DATA FOR THE TASK:
══════════════════════════════

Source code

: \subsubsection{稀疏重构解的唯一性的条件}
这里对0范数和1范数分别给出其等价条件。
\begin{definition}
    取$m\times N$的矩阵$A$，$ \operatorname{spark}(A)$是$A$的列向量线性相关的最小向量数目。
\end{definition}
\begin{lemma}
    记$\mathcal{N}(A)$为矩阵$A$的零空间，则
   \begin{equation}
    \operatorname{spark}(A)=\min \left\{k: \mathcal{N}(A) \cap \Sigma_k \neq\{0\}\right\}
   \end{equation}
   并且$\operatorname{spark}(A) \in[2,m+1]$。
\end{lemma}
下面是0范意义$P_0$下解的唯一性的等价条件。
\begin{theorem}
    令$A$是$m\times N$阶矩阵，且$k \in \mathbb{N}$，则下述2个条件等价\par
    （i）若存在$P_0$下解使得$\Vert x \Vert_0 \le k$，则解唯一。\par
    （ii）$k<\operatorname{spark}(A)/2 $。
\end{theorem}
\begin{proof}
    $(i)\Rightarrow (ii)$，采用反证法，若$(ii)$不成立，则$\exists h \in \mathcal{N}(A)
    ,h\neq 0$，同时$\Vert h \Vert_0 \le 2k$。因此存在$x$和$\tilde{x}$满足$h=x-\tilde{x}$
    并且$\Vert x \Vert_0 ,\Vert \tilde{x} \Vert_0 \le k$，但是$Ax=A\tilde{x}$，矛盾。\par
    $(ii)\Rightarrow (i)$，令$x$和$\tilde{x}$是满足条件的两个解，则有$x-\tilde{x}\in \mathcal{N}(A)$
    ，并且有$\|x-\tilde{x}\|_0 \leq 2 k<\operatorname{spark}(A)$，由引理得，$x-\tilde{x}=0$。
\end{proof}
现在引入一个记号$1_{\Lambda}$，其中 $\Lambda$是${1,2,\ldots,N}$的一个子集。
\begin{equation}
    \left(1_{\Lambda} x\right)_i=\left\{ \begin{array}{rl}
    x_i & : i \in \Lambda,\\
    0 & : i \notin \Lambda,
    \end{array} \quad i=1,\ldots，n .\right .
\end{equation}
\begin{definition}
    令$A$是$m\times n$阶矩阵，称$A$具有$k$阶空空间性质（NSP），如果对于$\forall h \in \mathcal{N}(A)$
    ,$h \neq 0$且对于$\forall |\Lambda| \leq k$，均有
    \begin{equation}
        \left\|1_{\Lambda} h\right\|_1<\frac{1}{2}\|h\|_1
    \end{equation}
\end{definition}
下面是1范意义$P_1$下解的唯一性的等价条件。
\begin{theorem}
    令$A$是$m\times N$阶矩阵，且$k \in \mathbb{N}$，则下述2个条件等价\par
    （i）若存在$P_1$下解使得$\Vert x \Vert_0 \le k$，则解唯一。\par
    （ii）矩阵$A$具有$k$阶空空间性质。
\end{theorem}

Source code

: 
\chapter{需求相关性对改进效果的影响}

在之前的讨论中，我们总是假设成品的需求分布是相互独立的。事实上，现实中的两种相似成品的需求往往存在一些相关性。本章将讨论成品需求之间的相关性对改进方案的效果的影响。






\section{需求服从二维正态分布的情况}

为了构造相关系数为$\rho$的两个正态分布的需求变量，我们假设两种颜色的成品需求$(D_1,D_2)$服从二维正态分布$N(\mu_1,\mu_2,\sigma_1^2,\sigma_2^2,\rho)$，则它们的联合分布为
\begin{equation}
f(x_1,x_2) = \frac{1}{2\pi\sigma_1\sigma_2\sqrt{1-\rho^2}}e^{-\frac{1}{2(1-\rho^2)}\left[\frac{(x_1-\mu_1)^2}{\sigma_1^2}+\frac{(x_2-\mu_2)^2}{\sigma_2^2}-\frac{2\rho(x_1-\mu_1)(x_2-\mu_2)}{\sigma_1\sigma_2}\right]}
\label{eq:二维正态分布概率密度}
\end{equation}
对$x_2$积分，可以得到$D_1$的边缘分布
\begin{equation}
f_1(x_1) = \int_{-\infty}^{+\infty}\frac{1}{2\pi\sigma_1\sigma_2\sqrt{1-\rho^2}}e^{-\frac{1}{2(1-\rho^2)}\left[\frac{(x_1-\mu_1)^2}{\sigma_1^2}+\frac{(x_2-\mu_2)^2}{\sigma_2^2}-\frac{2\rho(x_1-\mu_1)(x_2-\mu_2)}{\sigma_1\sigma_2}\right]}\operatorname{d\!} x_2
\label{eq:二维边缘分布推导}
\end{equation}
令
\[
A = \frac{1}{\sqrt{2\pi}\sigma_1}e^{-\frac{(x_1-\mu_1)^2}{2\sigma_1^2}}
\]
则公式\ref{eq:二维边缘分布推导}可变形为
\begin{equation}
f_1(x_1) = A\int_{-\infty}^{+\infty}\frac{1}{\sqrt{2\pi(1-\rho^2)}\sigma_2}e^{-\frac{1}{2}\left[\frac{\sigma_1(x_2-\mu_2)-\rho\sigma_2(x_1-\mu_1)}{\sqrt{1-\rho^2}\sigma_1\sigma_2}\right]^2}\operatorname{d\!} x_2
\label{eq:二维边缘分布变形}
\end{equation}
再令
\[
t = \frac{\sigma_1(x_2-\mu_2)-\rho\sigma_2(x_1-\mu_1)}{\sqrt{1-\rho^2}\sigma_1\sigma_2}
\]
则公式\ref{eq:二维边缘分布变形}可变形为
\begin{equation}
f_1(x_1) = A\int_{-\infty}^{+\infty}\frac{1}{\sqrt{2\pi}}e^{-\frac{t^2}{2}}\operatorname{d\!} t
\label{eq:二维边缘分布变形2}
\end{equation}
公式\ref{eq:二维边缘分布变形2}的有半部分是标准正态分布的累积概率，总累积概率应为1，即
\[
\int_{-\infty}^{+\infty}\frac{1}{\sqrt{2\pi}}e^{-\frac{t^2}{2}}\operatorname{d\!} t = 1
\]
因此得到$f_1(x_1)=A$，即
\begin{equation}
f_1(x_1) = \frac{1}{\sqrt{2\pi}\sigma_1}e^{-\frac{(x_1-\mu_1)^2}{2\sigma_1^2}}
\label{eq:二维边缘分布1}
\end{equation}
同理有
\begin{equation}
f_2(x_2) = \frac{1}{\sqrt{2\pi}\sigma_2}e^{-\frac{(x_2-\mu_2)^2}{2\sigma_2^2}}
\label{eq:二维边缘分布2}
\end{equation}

══════════════════════════════

Every line of the listing that holds "times" should be found and copied.

RESPONSE TO THE EXERCISE:
    取$m\times N$的矩阵$A$，$ \operatorname{spark}(A)$是$A$的列向量线性相关的最小向量数目。
    令$A$是$m\times N$阶矩阵，且$k \in \mathbb{N}$，则下述2个条件等价\par
    令$A$是$m\times n$阶矩阵，称$A$具有$k$阶空空间性质（NSP），如果对于$\forall h \in \mathcal{N}(A)$
    令$A$是$m\times N$阶矩阵，且$k \in \mathbb{N}$，则下述2个条件等价\par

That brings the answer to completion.